The answer is yes. Your assumption on how references are obtained is wrong. The second thread can obtain a reference to the Singleton. The Singleton pattern is most commonly used as a sort of pseudo-global state. As we all know, global state is generally very difficult to deal with when multiple entities are using it. In order to make your singleton thread safe you will need to use appropriate safety mechanisms such as using atomic wrapper classes like AtomicInteger or AtomicReference (etc...) or using synchronize (or Lock) to protect critical areas of code from being accessed simultaneously.
The safest is to use the enum-singleton.
public enum Singleton {
INSTANCE;
public String method1() {
...
}
public int method2() {
...
}
}
Thread-safe, serializable, lazy-loaded, etc. Only advantages !

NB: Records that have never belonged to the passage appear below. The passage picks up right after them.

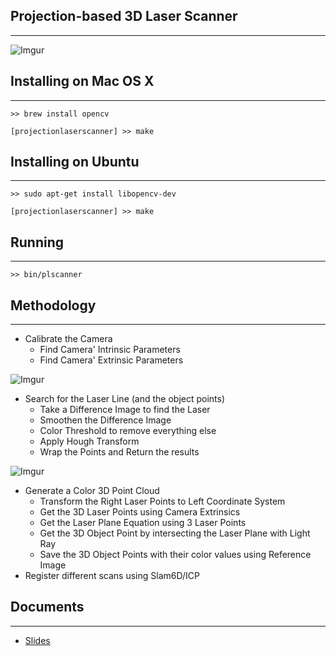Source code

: Projection-based 3D Laser Scanner
---------------------------------
- - -

![Imgur](http://i.imgur.com/Hw5JM.png)


Installing on Mac OS X
----------------------
- - -

	>> brew install opencv

	[projectionlaserscanner] >> make


Installing on Ubuntu
--------------------
- - -

	>> sudo apt-get install libopencv-dev

	[projectionlaserscanner] >> make


Running
-------
- - -

	>> bin/plscanner


Methodology
-----------
- - -

* Calibrate the Camera
	* Find Camera' Intrinsic Parameters
    * Find Camera' Extrinsic Parameters

![Imgur](http://i.imgur.com/T4jhZ.png)


* Search for the Laser Line (and the object points)
    * Take a Difference Image to find the Laser
    * Smoothen the Difference Image
    * Color Threshold to remove everything else
    * Apply Hough Transform
    * Wrap the Points and Return the results

![Imgur](http://i.imgur.com/Pv7f3.png)


* Generate a Color 3D Point Cloud
    * Transform the Right Laser Points to Left Coordinate System
    * Get the 3D Laser Points using Camera Extrinsics
    * Get the Laser Plane Equation using 3 Laser Points
    * Get the 3D Object Point by intersecting the Laser Plane with Light Ray
    * Save the 3D Object Points with their color values using Reference Image
* Register different scans using Slam6D/ICP

Documents
---------
- - -

* [Slides](https://github.com/downloads/vbajpai/projectionlaserscanner/slides.pdf)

When a second thread tries to invoke getIndexUpdater() method, it will try to obtain a so called lock, created for you when you used synchronized keyword. But since some other thread is already inside the method, it obtained the lock earlier and others (like the second thread) must wait for it.
When the first thread will finish its work, it will release the lock and the second thread will immediately take it and enter the method. To sum up, using synchronized always allows only one thread to enter guarded block - very restrictive access.
The static synchronized guarantees that only one thread can be in this method at once and any other thread attempting to access this method (or any other static synchronized method in this class) will have to wait for it to complete.
IMHO the simplest way to implement a singleton is to have a enum with one value
enum Singleton {
INSTANCE
}
This is thread safe and only creates the INSTANCE when the class is accessed.
As soon as your synchronized getter method will return the IndexUpdater instance (whether it was just created or already existed doesn't matter), it is free to be called from another thread. You should make sure your IndexUpdater is thread safe so it can be called from multiple threads at a time, or you should create an instance per thread so they won't be shared.